In my databases I NEVER allow ZLS except if I have to import into a temp table from an external source.  When I append from the temp table to the actual tables, I convert any ZLS to null.  It is very confusing to allow both and complicates the SQL unnecessarily.  I choose to allow Null rather than ZLS because that means that numeric and date fields don't work differently from text fields.  ZLS (STRING!!!!) is obviously not valid for a number or date field but null is allowed for all datatypes provided the field is not defined as required at the table leve.

If you have an optional field that you are using as part of the primary key, you should redesign the table since the optional data in this case should be in a separate table.  Once the optional data is in a separate table, you would use a Left Join rather than an Inner Join.  That will allow you to join to a specific value when it is there  and still retrieve the records from the first table even when the optional table has no data.

As I said earlier, if you don't want to take my advice on normalization, then you have no choice but to allow ZLS in the committee field AND you need to make the field REQUIRED at the table level and make its default ZLS which is entered as "".   In your form, you should also ensure that the committee field is not null because you don't want the user to get an error message.  You can simply substitute Null for ZLS.

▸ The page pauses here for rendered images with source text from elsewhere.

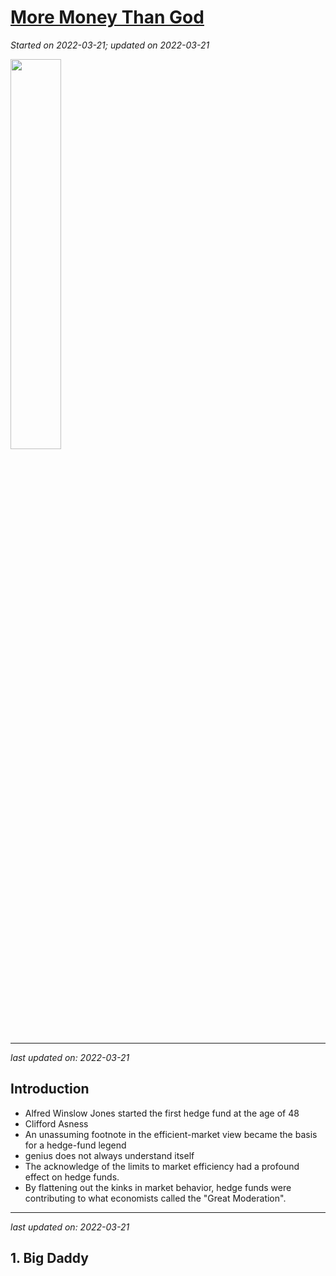 # [More Money Than God](https://github.com/askming/Personal-reading/issues/10)

_Started on 2022-03-21; updated on 2022-03-21_

<img src="https://i.gr-assets.com/images/S/compressed.photo.goodreads.com/books/1432927841l/7936425._SY475_.jpg" width="40%">


---

_last updated on: 2022-03-21_

## Introduction
- Alfred Winslow Jones started the first hedge fund at the age of 48
- Clifford Asness
- An unassuming footnote in the efficient-market view became the basis for a hedge-fund legend
- genius does not always understand itself
- The acknowledge of the limits to market efficiency had a profound effect on hedge funds.
- By flattening out the kinks in market behavior, hedge funds were contributing to what economists called the "Great Moderation".

---

_last updated on: 2022-03-21_

## 1. Big Daddy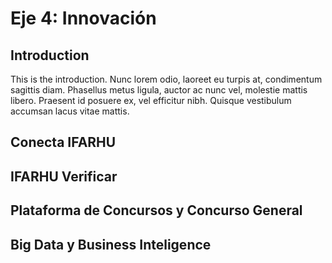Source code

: # Eje 4: Innovación

## Introduction

This is the introduction. Nunc lorem odio, laoreet eu turpis at, condimentum sagittis diam. Phasellus metus ligula, auctor ac nunc vel, molestie mattis libero. Praesent id posuere ex, vel efficitur nibh. Quisque vestibulum accumsan lacus vitae mattis.

## Conecta IFARHU

## IFARHU Verificar

## Plataforma de Concursos y Concurso General

## Big Data y Business Inteligence
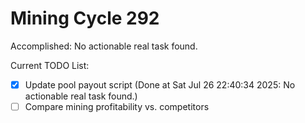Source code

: # Mining Cycle 292

Accomplished: No actionable real task found.

Current TODO List:

- [x] Update pool payout script  (Done at Sat Jul 26 22:40:34 2025: No actionable real task found.)
- [ ] Compare mining profitability vs. competitors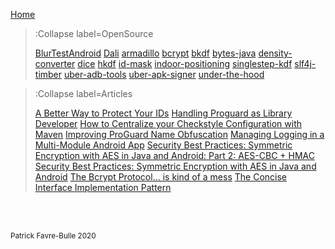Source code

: [Home](/)

> :Collapse label=OpenSource
>
> [BlurTestAndroid](/opensource/BlurTestAndroid)
> [Dali](/opensource/Dali)
> [armadillo](/opensource/armadillo)
> [bcrypt](/opensource/bcrypt)
> [bkdf](/opensource/bkdf)
> [bytes-java](/opensource/bytes-java)
> [density-converter](/opensource/density-converter)
> [dice](/opensource/dice)
> [hkdf](/opensource/hkdf)
> [id-mask](/opensource/id-mask)
> [indoor-positioning](/opensource/indoor-positioning)
> [singlestep-kdf](/opensource/singlestep-kdf)
> [slf4j-timber](/opensource/slf4j-timber)
> [uber-adb-tools](/opensource/uber-adb-tools)
> [uber-apk-signer](/opensource/uber-apk-signer)
> [under-the-hood](/opensource/under-the-hood)


> :Collapse label=Articles
>
> [A Better Way to Protect Your IDs](/articles/A-Better-Way-to-Protect-Your-IDs)
> [Handling Proguard as Library Developer](/articles/Handling-Proguard-as-Library-Developer)
> [How to Centralize your Checkstyle Configuration with Maven](/articles/How-to-Centralize-your-Checkstyle-Configuration-with-Maven)
> [Improving ProGuard Name Obfuscation](/articles/Improving-ProGuard-Name-Obfuscation)
> [Managing Logging in a Multi-Module Android App](/articles/Managing-Logging-in-a-Multi-Module-Android-App)
> [Security Best Practices: Symmetric Encryption with AES in Java and Android: Part 2: AES-CBC + HMAC](/articles/Security-Best-Practices_-Symmetric-Encryption-with-AES-in-Java-and-Android_-Part-2_-AES-CBC-+-HMAC)
> [Security Best Practices: Symmetric Encryption with AES in Java and Android](/articles/Security-Best-Practices_-Symmetric-Encryption-with-AES-in-Java-and-Android)
> [The Bcrypt Protocol… is kind of a mess](/articles/The-Bcrypt-Protocol_-is-kind-of-a-mess)
> [The Concise Interface Implementation Pattern](/articles/The-Concise-Interface-Implementation-Pattern)

<br><br>

<small>Patrick Favre-Bulle 2020</small>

The suggestion by Pawan was to make the "empty" values null.  All that does is complicate the join.  It is possible to validly join ZLS to ZLS because as I already mentioned, ZLS is something as far as SQL is concerned whereas it is NOT possible to validly join null to null since null is nothing and nothing doesn't equal anything even itself.  So any comparison that involves a null value can never return true, therefore null can never join to null.  It does actually make sense once you get a grip on the difference between the two values.  Conceptually ZLS is something whereas Null is nothing.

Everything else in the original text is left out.